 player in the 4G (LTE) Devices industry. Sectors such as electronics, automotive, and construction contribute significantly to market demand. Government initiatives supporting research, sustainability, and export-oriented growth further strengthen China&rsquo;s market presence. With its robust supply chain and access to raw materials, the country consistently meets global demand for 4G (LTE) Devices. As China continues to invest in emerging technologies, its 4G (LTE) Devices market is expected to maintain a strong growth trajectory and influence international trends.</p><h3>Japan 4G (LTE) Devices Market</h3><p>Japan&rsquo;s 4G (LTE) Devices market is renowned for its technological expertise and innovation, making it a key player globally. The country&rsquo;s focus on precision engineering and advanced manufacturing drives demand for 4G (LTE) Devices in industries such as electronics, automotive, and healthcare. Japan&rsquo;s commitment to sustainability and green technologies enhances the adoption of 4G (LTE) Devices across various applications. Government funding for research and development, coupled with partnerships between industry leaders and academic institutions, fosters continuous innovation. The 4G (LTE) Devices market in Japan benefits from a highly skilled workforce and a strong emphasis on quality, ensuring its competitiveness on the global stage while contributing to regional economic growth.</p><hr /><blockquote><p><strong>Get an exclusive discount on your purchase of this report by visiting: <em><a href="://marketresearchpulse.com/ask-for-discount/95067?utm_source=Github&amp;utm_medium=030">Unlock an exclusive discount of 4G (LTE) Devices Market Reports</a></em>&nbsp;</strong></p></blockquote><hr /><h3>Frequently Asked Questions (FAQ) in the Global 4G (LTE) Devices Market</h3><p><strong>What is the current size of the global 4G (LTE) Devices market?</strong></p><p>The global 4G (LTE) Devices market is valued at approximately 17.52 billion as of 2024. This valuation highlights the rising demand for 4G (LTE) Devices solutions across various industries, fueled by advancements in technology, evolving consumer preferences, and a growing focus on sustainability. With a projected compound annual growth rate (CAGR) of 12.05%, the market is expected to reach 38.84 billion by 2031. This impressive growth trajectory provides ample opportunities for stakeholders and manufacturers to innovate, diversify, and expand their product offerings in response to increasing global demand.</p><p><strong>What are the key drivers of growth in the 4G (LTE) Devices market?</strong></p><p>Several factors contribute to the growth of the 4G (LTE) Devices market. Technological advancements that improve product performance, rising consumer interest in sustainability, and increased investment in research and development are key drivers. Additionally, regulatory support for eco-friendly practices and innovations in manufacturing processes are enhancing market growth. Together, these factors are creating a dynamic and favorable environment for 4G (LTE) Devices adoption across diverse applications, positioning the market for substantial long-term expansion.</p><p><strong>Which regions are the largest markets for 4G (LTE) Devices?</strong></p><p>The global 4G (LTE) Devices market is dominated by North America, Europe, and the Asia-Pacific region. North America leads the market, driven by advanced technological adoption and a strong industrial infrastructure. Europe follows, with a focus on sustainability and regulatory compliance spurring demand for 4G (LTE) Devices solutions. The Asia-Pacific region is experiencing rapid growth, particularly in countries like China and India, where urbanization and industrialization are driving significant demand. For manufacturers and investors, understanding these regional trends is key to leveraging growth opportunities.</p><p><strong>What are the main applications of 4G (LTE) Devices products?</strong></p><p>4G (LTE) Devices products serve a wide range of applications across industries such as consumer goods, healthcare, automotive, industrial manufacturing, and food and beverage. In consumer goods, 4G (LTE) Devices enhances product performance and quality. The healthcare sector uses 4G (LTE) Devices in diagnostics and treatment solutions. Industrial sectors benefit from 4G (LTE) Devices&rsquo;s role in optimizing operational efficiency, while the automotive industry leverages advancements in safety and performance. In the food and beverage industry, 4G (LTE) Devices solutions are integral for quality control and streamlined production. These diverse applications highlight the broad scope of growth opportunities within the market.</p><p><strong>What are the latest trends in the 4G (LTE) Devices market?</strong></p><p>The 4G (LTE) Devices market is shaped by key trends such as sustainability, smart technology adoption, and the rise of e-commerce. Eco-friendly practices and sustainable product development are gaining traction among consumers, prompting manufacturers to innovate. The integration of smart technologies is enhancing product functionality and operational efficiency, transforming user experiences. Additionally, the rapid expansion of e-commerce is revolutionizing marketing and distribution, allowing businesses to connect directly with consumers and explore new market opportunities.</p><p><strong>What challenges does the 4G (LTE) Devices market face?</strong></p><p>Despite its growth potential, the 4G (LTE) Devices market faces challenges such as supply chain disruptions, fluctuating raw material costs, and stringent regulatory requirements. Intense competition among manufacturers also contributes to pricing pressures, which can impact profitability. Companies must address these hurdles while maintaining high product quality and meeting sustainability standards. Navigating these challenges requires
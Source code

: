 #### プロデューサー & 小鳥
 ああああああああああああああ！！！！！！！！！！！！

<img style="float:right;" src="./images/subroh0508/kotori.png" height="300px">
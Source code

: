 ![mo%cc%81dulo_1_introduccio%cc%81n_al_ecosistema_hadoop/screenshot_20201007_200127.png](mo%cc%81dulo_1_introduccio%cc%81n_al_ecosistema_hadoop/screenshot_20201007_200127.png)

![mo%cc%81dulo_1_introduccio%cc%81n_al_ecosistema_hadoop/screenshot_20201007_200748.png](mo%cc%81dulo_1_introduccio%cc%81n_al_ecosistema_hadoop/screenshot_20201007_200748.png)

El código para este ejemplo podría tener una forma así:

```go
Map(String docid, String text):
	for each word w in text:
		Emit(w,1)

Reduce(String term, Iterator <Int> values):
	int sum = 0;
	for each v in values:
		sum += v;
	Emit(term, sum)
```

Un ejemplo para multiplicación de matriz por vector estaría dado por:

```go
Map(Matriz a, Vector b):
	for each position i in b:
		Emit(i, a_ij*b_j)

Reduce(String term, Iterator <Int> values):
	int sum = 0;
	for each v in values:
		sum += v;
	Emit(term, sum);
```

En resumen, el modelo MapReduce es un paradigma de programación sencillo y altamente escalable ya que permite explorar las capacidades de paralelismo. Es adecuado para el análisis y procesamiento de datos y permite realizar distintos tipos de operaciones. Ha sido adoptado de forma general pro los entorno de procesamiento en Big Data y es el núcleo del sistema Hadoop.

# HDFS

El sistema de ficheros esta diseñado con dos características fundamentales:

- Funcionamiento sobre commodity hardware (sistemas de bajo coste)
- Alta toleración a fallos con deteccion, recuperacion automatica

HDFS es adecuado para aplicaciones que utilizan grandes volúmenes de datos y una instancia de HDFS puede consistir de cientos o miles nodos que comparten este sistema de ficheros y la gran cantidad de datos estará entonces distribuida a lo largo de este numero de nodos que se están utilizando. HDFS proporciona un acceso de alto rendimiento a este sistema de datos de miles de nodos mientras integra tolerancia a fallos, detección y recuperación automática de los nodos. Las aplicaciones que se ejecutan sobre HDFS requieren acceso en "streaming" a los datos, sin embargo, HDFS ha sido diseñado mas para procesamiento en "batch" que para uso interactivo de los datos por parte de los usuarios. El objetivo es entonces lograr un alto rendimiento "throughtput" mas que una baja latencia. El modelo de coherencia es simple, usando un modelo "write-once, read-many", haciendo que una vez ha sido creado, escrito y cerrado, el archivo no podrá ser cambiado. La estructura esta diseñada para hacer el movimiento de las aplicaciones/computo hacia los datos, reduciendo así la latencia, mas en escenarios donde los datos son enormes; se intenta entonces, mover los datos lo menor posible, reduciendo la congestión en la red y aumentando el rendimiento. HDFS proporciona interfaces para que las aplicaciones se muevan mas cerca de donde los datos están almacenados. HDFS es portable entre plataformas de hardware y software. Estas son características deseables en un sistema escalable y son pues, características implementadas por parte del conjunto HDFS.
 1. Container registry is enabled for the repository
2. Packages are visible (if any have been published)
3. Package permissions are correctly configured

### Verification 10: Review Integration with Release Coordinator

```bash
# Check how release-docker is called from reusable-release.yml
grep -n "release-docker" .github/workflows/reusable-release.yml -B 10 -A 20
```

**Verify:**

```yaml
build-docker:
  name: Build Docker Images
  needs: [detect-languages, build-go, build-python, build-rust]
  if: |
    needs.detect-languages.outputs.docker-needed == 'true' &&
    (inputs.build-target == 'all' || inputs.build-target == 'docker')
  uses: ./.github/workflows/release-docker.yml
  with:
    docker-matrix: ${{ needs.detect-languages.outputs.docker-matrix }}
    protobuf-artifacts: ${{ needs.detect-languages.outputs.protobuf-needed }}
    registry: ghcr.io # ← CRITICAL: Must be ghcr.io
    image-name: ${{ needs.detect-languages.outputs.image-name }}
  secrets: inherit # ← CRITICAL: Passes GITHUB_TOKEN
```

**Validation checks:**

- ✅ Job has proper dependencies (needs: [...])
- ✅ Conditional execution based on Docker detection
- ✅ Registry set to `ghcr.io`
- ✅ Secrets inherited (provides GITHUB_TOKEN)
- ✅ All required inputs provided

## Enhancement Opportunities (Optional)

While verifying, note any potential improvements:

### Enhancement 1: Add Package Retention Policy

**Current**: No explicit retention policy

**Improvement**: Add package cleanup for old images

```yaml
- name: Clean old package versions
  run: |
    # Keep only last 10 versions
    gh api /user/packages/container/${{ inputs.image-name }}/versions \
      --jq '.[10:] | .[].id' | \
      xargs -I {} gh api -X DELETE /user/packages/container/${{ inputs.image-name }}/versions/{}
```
━━━━━━━━━━
WHAT IS BEING ASKED — Please retype, without any change, the line containing "### Enhancement 1: Add" and every line after it to the end of the entries above, and only those.

YOUR RESPONSE —
### Enhancement 1: Add Package Retention Policy

**Current**: No explicit retention policy

**Improvement**: Add package cleanup for old images

```yaml
- name: Clean old package versions
  run: |
    # Keep only last 10 versions
    gh api /user/packages/container/${{ inputs.image-name }}/versions \
      --jq '.[10:] | .[].id' | \
      xargs -I {} gh api -X DELETE /user/packages/container/${{ inputs.image-name }}/versions/{}
```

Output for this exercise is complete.